Ask mentors and coaches to assess your strengths and weaknesses, and measure your skills objectively if you can. Use that information to identify what to learn or practice so that you master strengths and bolster weak skills. And don't shy away from criticism out of fear or pride, Brown says. "That's the kiss of death when it comes to success."

3. Focus on a single end goal.

3. Focus on a single end goal.

The ability to choose a goal and work toward it without getting distracted is a trademark among highly successful people. "They have laser focus, which boosts their ability to think and execute," Brown says.

Create a list of priorities and use them to select which opportunities to pursue. "Don't be duped by the illusion of missed opportunity where you think you have to do everything that comes your way," Brown says. "Lock onto your goal and don't get distracted."

4. Work at the edge of your comfort zone.

4. Work at the edge of your comfort zone.

Risk is necessary if you want to truly excel, and successful people approach risk with a clear sense of how much they can handle. "They take moderate risks," Brown says. "They're out of their comfort zone but not going crazy."
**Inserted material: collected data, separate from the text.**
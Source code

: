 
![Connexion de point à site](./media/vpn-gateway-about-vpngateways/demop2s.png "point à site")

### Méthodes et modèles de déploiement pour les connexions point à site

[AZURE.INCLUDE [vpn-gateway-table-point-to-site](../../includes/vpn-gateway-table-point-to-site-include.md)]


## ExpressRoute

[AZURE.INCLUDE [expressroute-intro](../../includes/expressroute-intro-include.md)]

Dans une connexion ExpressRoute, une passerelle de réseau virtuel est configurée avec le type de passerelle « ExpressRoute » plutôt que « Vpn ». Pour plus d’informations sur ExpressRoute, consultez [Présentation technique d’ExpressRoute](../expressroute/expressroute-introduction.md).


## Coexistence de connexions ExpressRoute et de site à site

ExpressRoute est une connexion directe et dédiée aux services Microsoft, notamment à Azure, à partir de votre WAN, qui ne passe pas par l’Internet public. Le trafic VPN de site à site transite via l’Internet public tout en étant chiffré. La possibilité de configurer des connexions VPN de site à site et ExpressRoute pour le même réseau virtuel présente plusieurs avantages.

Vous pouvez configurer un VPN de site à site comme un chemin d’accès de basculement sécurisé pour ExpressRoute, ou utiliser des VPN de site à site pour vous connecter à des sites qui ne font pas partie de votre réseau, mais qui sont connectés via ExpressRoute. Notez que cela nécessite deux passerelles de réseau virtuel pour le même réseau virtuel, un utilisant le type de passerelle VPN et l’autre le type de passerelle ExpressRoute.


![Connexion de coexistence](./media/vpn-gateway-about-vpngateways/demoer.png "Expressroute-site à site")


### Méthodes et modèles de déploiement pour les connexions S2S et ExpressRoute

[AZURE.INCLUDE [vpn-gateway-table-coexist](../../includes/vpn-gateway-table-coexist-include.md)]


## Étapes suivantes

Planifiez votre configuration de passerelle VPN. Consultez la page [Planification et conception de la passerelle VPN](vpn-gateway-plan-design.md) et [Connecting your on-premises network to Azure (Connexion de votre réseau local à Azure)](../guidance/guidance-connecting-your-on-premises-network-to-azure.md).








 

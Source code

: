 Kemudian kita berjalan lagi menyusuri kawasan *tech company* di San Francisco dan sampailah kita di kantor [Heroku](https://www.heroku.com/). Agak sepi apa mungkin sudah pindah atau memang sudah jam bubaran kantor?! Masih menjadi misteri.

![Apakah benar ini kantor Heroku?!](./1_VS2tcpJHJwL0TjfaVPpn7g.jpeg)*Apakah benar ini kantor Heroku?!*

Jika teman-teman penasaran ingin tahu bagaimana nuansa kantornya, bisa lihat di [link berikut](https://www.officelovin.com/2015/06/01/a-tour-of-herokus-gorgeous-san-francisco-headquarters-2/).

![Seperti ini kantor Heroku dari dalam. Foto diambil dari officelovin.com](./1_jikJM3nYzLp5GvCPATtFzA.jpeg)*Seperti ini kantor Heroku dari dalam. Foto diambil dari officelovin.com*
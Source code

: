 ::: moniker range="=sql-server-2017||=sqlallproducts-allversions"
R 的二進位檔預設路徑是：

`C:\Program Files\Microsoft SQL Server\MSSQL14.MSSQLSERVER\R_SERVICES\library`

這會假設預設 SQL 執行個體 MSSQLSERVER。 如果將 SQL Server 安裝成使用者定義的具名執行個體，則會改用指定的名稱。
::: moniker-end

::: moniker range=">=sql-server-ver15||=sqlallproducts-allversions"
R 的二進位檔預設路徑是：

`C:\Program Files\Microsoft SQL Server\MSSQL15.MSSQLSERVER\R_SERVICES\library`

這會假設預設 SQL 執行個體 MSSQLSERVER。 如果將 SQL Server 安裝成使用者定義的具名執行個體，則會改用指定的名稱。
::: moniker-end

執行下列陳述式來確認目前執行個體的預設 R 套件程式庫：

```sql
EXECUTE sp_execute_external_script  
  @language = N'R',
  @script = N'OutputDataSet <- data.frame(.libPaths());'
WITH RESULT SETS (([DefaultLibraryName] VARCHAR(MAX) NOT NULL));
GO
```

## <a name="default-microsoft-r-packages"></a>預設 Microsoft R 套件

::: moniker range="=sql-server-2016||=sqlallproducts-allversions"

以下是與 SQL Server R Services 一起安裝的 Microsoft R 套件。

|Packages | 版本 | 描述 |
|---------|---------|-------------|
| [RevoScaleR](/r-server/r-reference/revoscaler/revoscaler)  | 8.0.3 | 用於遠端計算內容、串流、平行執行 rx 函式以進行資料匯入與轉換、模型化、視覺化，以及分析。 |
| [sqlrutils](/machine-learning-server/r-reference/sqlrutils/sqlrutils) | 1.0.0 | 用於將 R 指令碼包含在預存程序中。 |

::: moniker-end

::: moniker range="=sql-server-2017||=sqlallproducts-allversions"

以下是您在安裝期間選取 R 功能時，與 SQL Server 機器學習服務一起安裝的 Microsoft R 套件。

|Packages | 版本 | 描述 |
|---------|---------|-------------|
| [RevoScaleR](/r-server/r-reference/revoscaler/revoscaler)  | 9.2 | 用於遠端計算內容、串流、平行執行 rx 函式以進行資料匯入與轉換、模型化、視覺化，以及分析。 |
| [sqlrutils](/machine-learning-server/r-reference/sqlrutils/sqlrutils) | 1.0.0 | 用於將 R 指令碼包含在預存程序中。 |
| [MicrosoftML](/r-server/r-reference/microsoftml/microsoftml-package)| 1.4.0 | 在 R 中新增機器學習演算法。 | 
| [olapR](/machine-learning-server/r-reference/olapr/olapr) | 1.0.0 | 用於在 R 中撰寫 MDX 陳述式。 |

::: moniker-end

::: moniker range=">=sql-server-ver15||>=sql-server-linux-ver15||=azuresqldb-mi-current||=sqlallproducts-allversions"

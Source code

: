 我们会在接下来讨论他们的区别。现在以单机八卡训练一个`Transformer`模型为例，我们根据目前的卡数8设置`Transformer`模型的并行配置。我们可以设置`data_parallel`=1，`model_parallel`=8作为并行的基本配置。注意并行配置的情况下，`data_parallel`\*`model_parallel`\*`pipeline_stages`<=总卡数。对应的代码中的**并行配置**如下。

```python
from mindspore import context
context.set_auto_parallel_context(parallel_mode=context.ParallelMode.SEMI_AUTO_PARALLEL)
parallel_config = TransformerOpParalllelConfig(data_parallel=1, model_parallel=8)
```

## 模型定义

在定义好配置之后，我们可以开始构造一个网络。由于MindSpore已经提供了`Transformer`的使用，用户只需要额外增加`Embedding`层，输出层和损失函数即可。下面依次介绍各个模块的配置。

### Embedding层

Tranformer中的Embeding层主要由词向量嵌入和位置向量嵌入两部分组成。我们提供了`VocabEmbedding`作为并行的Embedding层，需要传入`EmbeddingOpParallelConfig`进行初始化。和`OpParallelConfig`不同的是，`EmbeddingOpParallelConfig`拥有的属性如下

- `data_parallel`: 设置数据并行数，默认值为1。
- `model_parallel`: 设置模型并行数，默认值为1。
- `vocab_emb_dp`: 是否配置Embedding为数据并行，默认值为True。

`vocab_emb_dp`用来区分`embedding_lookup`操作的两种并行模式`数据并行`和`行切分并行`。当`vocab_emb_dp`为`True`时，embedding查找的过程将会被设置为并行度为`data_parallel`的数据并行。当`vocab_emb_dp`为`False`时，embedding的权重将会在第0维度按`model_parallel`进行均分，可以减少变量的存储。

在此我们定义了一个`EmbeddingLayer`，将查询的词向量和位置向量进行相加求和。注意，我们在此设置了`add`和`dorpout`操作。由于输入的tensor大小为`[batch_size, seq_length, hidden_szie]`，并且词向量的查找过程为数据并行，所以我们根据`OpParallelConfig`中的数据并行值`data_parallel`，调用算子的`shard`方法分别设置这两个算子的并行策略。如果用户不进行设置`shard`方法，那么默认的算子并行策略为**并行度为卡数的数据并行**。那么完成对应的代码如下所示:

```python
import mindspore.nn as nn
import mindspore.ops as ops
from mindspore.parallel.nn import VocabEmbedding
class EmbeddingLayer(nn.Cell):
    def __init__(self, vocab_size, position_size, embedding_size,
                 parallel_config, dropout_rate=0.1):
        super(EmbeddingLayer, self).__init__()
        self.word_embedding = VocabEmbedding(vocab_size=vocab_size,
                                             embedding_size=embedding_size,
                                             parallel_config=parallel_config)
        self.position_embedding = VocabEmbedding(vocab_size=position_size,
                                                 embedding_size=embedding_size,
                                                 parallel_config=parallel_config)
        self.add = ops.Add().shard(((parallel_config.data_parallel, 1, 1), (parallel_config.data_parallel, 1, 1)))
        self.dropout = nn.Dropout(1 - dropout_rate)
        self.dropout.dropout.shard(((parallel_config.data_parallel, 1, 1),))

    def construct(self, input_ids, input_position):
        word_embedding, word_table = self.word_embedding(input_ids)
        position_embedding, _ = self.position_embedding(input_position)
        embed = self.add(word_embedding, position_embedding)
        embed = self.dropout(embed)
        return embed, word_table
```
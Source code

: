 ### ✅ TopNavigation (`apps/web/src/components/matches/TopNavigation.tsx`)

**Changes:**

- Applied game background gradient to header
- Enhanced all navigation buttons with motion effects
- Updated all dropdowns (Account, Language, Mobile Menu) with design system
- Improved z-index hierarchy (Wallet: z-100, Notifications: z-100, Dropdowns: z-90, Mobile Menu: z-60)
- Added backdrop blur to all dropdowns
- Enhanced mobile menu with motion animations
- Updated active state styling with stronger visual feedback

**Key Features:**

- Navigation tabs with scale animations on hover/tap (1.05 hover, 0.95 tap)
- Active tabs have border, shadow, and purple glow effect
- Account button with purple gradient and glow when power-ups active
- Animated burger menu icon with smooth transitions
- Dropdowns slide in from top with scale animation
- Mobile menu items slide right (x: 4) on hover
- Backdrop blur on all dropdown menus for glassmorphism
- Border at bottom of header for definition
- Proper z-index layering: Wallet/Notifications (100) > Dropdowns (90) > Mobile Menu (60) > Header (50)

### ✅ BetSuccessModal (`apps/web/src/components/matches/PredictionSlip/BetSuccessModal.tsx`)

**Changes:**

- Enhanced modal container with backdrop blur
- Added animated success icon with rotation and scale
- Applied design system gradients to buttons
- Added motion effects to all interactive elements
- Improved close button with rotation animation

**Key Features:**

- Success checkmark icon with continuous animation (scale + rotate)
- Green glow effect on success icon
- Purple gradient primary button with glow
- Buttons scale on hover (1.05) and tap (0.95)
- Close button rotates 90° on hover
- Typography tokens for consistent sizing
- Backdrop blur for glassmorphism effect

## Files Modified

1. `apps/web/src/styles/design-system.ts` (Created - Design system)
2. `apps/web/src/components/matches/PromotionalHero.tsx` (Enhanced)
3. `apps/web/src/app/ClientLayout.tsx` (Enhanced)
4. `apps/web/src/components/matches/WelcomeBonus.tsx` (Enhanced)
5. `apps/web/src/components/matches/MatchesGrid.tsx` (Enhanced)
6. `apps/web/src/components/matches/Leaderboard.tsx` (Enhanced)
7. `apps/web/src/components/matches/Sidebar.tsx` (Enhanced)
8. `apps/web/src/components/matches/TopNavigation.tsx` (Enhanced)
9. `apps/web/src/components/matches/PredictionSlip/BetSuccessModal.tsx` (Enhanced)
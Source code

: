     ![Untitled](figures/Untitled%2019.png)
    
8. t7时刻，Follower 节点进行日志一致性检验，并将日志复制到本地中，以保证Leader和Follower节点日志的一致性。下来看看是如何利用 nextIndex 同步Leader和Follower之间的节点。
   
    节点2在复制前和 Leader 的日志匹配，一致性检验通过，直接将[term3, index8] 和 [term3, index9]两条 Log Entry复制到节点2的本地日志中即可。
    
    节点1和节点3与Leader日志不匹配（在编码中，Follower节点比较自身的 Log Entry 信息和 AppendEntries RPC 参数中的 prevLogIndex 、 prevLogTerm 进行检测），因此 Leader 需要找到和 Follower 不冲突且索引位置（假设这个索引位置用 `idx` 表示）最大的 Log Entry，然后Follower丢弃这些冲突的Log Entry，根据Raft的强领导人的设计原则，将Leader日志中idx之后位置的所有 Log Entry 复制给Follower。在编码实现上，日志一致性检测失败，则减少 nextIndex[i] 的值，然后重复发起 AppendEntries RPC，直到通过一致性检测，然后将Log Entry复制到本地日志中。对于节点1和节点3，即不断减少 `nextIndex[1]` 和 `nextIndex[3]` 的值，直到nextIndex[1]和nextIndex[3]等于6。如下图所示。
Test your own boundaries by looking for risks that make you slightly uncomfortable but still more excited than anxious. "You have an optimal risk range that you have to learn to gauge and understand," Brown says. The more you experiment with taking risks, big and small, the easier it will be to find your sweet spot in the future.

5. Put your energy into the daily grind.

5. Put your energy into the daily grind.

Successful people work tirelessly toward their goals. They're propelled by an internal energy that keeps them moving forward, even when they face setbacks or success seems far away. "They keep giving to the process and keep investing," Brown says. Their drive isn't pushy or demanding. It's persistent.

Rather than always looking ahead at the end goal, immerse yourself in the daily practice of building toward it. Learning to enjoy and embrace that process will help you develop the stamina and resilience you need to see it through. "You should enjoy the pursuit of success," Brown says. "The chase lasts much longer than the catch."